Work instruction
Scan the data below. Pull out each line where "equiv" occurs.

Supplied material
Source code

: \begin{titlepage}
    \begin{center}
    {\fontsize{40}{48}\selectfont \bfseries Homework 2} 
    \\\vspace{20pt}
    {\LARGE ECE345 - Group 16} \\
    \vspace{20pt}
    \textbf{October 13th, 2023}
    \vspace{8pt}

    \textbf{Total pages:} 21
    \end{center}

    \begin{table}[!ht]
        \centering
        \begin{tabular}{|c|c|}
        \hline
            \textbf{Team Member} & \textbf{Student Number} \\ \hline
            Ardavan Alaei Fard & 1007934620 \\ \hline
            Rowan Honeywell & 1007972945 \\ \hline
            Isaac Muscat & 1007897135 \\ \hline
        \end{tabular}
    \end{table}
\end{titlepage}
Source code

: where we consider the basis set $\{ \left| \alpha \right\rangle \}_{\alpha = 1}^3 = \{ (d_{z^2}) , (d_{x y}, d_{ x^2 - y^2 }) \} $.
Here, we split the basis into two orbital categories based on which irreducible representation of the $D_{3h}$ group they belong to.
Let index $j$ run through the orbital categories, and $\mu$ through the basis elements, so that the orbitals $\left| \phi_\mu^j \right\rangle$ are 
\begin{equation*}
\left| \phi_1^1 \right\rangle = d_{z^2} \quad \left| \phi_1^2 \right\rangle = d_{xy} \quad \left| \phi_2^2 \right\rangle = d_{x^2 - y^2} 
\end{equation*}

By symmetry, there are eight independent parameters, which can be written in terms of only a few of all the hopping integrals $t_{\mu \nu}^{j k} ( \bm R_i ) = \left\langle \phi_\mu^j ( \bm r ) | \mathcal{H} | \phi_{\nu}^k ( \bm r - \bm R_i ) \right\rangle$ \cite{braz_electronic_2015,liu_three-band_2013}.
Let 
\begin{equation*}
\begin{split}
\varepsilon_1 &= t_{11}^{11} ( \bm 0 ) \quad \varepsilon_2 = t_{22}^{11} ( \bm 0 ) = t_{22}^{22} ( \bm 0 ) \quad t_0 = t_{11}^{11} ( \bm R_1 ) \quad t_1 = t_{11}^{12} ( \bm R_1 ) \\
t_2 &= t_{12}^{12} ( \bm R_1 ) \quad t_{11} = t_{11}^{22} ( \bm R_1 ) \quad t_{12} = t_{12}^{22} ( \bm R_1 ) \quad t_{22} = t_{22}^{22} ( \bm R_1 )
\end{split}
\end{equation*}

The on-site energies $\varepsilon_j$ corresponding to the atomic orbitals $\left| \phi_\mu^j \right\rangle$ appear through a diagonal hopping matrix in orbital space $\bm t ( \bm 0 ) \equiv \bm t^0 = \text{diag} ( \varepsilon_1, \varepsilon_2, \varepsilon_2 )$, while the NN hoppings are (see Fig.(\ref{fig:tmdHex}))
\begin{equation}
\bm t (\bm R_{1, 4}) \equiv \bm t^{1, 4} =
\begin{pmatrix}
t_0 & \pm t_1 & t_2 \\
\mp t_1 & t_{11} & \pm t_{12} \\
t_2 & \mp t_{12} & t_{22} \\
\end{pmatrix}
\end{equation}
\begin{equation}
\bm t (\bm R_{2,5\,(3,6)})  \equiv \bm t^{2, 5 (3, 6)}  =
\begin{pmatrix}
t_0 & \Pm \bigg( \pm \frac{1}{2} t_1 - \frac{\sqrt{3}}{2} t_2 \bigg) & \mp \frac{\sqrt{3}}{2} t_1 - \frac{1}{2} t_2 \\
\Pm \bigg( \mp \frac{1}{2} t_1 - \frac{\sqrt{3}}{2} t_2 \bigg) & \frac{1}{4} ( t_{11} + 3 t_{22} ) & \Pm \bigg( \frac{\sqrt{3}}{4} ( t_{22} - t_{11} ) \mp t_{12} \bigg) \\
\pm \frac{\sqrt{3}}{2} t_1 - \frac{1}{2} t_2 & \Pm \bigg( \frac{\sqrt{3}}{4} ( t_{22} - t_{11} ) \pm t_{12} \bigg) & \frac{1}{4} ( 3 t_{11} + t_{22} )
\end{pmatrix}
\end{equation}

Solution to the exercise
The on-site energies $\varepsilon_j$ corresponding to the atomic orbitals $\left| \phi_\mu^j \right\rangle$ appear through a diagonal hopping matrix in orbital space $\bm t ( \bm 0 ) \equiv \bm t^0 = \text{diag} ( \varepsilon_1, \varepsilon_2, \varepsilon_2 )$, while the NN hoppings are (see Fig.(\ref{fig:tmdHex}))
\bm t (\bm R_{1, 4}) \equiv \bm t^{1, 4} =
\bm t (\bm R_{2,5\,(3,6)})  \equiv \bm t^{2, 5 (3, 6)}  =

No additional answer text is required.